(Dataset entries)
※ ※ ※
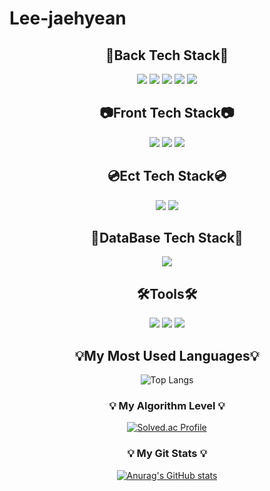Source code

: # Lee-jaehyean
<div align="center">
<h2><b> 🧡Back Tech Stack🧡 </b></h2> 
  
<img src="https://img.shields.io/badge/JAVA-red?style=flat&logo=JAVA&logoColor=E8E8E8"/>
<img src="https://img.shields.io/badge/TypeScript-black?style=flat&logo=TypeScript&logoColor=E8E8E8"/>
<img src="https://img.shields.io/badge/Spring Boot-green?style=flat&logo=springboot&logoColor=E8E8E8"/>
<img src="https://img.shields.io/badge/Node.JS-8F0000?style=flat&logo=nodedotjs&logoColor=E8E8E8"/>
<img src="https://img.shields.io/badge/Express-191E3B?style=flat&logo=express&logoColor=E8E8E8"/>

<h2><b> 📷Front Tech Stack📷 </b></h2>

<img src="https://img.shields.io/badge/HTML-0082F0?style=flat&logo=html5&logoColor=E8E8E8"/>
<img src="https://img.shields.io/badge/JavaScript-yellow?style=flat&logo=JavaScript&logoColor=E8E8E8"/>
<img src="https://img.shields.io/badge/CSS-0082F0?style=flat&logo=css3&logoColor=E8E8E8"/>

<h2><b> 💿Ect Tech Stack💿 </b></h2>

<img src="https://img.shields.io/badge/AWS-yellow?style=flat&logo=amazonaws&logoColor=E8E8E8"/>
<img src="https://img.shields.io/badge/docker-494649?style=flat&logo=docker&logoColor=E8E8E8"/>

<h2><b> 💾DataBase Tech Stack💾 </b></h2>

<img src="https://img.shields.io/badge/MySQL-4479A1?style=flat&logo=mysql&logoColor=E8E8E8"/>  

<h2><b> 🛠Tools🛠 </b></h2>

<img src="https://img.shields.io/badge/Eclipse IDE-4479A1?style=flat&logo=eclipseide&logoColor=E8E8E8"/>  
<img src="https://img.shields.io/badge/Visual Studio Code-FF3366?style=flat&logo=visualstudiocode&logoColor=E8E8E8"/>
<img src="https://img.shields.io/badge/GitHub-5A45FF?style=flat&logo=github&logoColor=E8E8E8"/>


<h2><b>💡My Most Used Languages💡</b></h2> 

![Top Langs](https://github-readme-stats.vercel.app/api/top-langs/?username=LeeJaeHyean&layout=compact&theme=tokyonight)


<h3 align="center">💡 My Algorithm Level 💡</h3>

[![Solved.ac Profile](http://mazassumnida.wtf/api/v2/generate_badge?boj=winm001)](https://solved.ac/winm001/)


<h3 align="center">💡 My Git Stats 💡</h3>

[![Anurag's GitHub stats](https://github-readme-stats.vercel.app/api?username=LeeJaeHyean&show_icons=true&theme=dark)](https://github.com/anuraghazra/github-readme-stats)
</div>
※ ※ ※
**EXERCISE**. Could you return all the entries exactly as they appear, minus the pictures?

**YOUR RESPONSE**.
Source code

: # Lee-jaehyean
<div align="center">
<h2><b> 🧡Back Tech Stack🧡 </b></h2> 
  
<img src="https://img.shields.io/badge/JAVA-red?style=flat&logo=JAVA&logoColor=E8E8E8"/>
<img src="https://img.shields.io/badge/TypeScript-black?style=flat&logo=TypeScript&logoColor=E8E8E8"/>
<img src="https://img.shields.io/badge/Spring Boot-green?style=flat&logo=springboot&logoColor=E8E8E8"/>
<img src="https://img.shields.io/badge/Node.JS-8F0000?style=flat&logo=nodedotjs&logoColor=E8E8E8"/>
<img src="https://img.shields.io/badge/Express-191E3B?style=flat&logo=express&logoColor=E8E8E8"/>

<h2><b> 📷Front Tech Stack📷 </b></h2>

<img src="https://img.shields.io/badge/HTML-0082F0?style=flat&logo=html5&logoColor=E8E8E8"/>
<img src="https://img.shields.io/badge/JavaScript-yellow?style=flat&logo=JavaScript&logoColor=E8E8E8"/>
<img src="https://img.shields.io/badge/CSS-0082F0?style=flat&logo=css3&logoColor=E8E8E8"/>

<h2><b> 💿Ect Tech Stack💿 </b></h2>

<img src="https://img.shields.io/badge/AWS-yellow?style=flat&logo=amazonaws&logoColor=E8E8E8"/>
<img src="https://img.shields.io/badge/docker-494649?style=flat&logo=docker&logoColor=E8E8E8"/>

<h2><b> 💾DataBase Tech Stack💾 </b></h2>

<img src="https://img.shields.io/badge/MySQL-4479A1?style=flat&logo=mysql&logoColor=E8E8E8"/>  

<h2><b> 🛠Tools🛠 </b></h2>

<img src="https://img.shields.io/badge/Eclipse IDE-4479A1?style=flat&logo=eclipseide&logoColor=E8E8E8"/>  
<img src="https://img.shields.io/badge/Visual Studio Code-FF3366?style=flat&logo=visualstudiocode&logoColor=E8E8E8"/>
<img src="https://img.shields.io/badge/GitHub-5A45FF?style=flat&logo=github&logoColor=E8E8E8"/>


<h2><b>💡My Most Used Languages💡</b></h2> 

![Top Langs](https://github-readme-stats.vercel.app/api/top-langs/?username=LeeJaeHyean&layout=compact&theme=tokyonight)


<h3 align="center">💡 My Algorithm Level 💡</h3>

[![Solved.ac Profile](http://mazassumnida.wtf/api/v2/generate_badge?boj=winm001)](https://solved.ac/winm001/)


<h3 align="center">💡 My Git Stats 💡</h3>

[![Anurag's GitHub stats](https://github-readme-stats.vercel.app/api?username=LeeJaeHyean&show_icons=true&theme=dark)](https://github.com/anuraghazra/github-readme-stats)
</div>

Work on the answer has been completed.